* _Material provided_:
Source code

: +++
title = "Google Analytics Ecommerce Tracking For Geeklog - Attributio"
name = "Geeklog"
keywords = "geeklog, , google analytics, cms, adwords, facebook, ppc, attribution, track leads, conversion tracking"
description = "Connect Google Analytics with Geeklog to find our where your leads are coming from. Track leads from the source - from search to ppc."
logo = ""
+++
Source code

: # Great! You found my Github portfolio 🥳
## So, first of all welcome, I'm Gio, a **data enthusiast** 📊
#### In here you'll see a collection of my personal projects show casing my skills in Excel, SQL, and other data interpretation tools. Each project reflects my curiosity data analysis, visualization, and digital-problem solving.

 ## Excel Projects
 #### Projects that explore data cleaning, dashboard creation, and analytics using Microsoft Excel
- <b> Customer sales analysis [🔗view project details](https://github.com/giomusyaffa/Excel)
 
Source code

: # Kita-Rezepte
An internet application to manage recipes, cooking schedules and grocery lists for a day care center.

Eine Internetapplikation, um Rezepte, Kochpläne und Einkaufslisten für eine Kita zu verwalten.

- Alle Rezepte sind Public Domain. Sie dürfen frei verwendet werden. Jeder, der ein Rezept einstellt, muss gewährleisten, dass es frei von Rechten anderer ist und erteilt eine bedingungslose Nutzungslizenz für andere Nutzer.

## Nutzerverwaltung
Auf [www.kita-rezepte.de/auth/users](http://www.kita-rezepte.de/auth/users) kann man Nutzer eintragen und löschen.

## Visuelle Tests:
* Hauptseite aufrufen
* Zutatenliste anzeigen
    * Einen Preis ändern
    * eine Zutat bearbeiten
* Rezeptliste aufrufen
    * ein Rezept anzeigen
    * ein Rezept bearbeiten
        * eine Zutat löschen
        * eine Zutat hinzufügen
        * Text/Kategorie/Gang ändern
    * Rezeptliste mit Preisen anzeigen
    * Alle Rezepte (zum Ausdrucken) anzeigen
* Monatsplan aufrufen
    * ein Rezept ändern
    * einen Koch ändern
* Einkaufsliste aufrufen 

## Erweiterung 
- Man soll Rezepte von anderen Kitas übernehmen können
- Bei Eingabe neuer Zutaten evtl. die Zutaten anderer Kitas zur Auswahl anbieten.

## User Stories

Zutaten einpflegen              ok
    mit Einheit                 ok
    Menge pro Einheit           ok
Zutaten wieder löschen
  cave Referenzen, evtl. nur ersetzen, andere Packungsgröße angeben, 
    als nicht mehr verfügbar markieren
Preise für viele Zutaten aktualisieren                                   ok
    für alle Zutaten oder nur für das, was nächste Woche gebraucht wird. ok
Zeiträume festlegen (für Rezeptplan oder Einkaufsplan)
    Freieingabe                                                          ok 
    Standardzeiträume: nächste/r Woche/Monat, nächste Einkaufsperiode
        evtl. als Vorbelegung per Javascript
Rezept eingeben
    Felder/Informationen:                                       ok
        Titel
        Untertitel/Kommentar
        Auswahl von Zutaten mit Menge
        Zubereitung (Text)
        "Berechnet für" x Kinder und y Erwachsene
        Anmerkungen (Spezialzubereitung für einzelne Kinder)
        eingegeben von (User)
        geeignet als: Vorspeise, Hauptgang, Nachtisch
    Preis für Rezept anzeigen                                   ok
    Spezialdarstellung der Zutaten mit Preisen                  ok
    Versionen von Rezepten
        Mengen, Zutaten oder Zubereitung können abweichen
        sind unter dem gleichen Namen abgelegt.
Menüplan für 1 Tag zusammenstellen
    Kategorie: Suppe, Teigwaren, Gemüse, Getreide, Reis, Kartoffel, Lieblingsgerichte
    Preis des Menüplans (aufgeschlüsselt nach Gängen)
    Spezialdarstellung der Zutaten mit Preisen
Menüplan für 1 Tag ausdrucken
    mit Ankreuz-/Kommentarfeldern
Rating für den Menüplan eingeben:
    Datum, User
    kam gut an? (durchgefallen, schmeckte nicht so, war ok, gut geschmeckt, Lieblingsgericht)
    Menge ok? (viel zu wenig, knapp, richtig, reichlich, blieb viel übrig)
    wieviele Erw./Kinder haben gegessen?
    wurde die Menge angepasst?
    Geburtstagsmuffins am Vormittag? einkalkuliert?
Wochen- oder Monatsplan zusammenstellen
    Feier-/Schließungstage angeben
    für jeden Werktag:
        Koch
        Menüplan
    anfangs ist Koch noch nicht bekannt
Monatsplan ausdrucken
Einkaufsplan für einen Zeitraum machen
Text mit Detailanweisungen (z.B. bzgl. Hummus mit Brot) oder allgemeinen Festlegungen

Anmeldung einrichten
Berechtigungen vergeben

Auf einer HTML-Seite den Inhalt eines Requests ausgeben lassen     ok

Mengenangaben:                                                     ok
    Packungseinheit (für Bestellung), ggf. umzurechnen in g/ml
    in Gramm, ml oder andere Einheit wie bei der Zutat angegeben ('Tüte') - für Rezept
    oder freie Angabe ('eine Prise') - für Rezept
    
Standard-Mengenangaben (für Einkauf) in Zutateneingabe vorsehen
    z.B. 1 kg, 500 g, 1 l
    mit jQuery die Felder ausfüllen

* _Activity_: In the entries above, find the line with "mit Ankreuz-/Kommentarfeldern" and the line with "Menge ok? (viel", then set down exactly those two and every line between them, nothing else.

* _Result of this task_:
    mit Ankreuz-/Kommentarfeldern
Rating für den Menüplan eingeben:
    Datum, User
    kam gut an? (durchgefallen, schmeckte nicht so, war ok, gut geschmeckt, Lieblingsgericht)
    Menge ok? (viel zu wenig, knapp, richtig, reichlich, blieb viel übrig)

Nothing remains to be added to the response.